Genomic data are often high-dimensional. For example, a typical transcroptome data set has less than 100 samples, but over ten thousand genes/variables. This article will introduce a three-part workflow of analyzing high dimensional data: *t-SNE* for dimension reduction; *dbSCAN* for sample classificataion, and *plotly* for visualization. The data to be used is the ExpO (The Expression Project for Oncology) microarray data set, which includes gene expression measurements of 19,361 genes in 2,158 tumor samples.

# t-SNE

t-SNE (t-Distributed Stochas- tic Neighbor Embedding) is a popular method of dimension reduction that maps high-dimentional data to a 2D or 3D space. This method is implemented by the *Rtsne {Rtsne}* R function. On a t-SNE space, the similarities between samples is measured by their overall KL (Kullback–Leibler) divergence. An optimal t-SNE run should have relatively lower KL divergence. Each t-SNE run of this analysis involves the following sub-steps:

- Run the
*Barnes-Hut*approximation to reduce computational time; - Calculate the euclidean distance between any pair of samples;
- Fit the distance of each sample to its nearest neighbors to a
*Cauchy*distribution; - Adjust sample positions on the low dimensional space by 1000 iterations to lower their overall KL divergence.

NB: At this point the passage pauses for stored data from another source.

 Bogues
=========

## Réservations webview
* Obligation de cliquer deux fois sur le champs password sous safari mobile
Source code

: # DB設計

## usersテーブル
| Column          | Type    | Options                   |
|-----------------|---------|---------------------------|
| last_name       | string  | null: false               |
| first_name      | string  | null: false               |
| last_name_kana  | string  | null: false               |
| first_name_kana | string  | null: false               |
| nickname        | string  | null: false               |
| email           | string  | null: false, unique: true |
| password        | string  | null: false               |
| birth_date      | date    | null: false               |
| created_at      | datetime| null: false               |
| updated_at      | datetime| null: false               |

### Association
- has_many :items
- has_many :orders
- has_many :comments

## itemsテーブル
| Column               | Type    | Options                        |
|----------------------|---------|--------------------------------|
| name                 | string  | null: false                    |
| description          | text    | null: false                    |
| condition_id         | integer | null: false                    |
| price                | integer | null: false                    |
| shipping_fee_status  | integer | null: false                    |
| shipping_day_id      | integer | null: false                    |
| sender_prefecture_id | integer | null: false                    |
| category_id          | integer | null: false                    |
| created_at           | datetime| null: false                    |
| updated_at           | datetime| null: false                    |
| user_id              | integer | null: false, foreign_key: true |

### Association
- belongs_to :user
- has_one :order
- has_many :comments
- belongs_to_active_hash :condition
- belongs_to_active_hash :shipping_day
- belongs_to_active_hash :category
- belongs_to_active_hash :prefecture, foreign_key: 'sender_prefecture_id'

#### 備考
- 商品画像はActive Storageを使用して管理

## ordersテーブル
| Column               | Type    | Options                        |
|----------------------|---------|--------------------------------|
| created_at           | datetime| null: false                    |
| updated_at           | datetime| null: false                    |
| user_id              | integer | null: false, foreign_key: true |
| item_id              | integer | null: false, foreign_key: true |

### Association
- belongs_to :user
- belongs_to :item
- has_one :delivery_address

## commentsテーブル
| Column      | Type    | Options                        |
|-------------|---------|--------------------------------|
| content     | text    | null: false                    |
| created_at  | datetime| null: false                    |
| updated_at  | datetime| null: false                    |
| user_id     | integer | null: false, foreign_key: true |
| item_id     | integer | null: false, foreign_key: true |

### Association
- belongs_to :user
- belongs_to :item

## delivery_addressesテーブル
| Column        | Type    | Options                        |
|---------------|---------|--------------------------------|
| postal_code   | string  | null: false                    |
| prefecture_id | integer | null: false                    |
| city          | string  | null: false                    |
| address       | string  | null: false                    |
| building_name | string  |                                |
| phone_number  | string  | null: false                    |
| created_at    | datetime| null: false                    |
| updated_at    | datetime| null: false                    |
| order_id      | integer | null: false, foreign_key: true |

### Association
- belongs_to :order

Multiple t-SNE runs using the same data set will not have identical results because their initial state is dependent on random seeds, and the overall KL divergence can be used to select an optimal run (the lower the better). The figure below shows the distribution of overall KL divergence from 1000 t-SNE runs. Because the worst run is only ~4% higher than the best run, we can confidently say that t-SNE has quite consistent performance on the ExpO data.

# DBSCAN

DBSCAN (Density-based spatial clustering of applications with noise) is an supervised clustering method based on the density of sample on a multi-dimensional space. It clusters samples packed together to form a high-density region in given space into the same group. This analysis uses the *dbscan {dbscan}* R implementation of DBSCAN and the result of t-SNE run having the lowest KL divergence as input.

Each DBSCAN run has 2 key parameters: epsilon – the size of epsilon neighborhood, and minCore – the minimal number of core samples to form a cluster. Both parameters can be arbitrarily chosen, but we are going to run another iterative process to identify their optimal combination based on the silhouette. Silhouette is the measurement of sample clustering cohesion. For each clustered sample, it silhouette value is its distance to its own cluster comparing its distance to other cluster, and between -1 and 1 (the higher the better). In this analysis, we use the average silhouette value of all samples to select the optimal combination parameters, within the range of 1E-6 to 1E+6 for epsilon and 2 to 100 for minCore. The figure below plots the average silhouette value given each minCore value and shows that the clustering of ExpO is optimal when minCore = 78, which clusters about 89% of all samples into 8 clusters.

# plotly

Now, we can have fun by visually inspecting the clustering results using an online graphing tool called Plotly. Plotly makes online graphs with interactive features, such as zooming, figure downloading, and hover over text. An example of Plotly graph can be found here (click the “Load an example” button to load the results of a t-SNE run from ExpO data).

In summary, the t-SNE/DBSCAN/Plotly combination makes a practical workflow of sample unsupervised clustering using high-dimensinal data. The whole workflow is implemented by the RoCA project.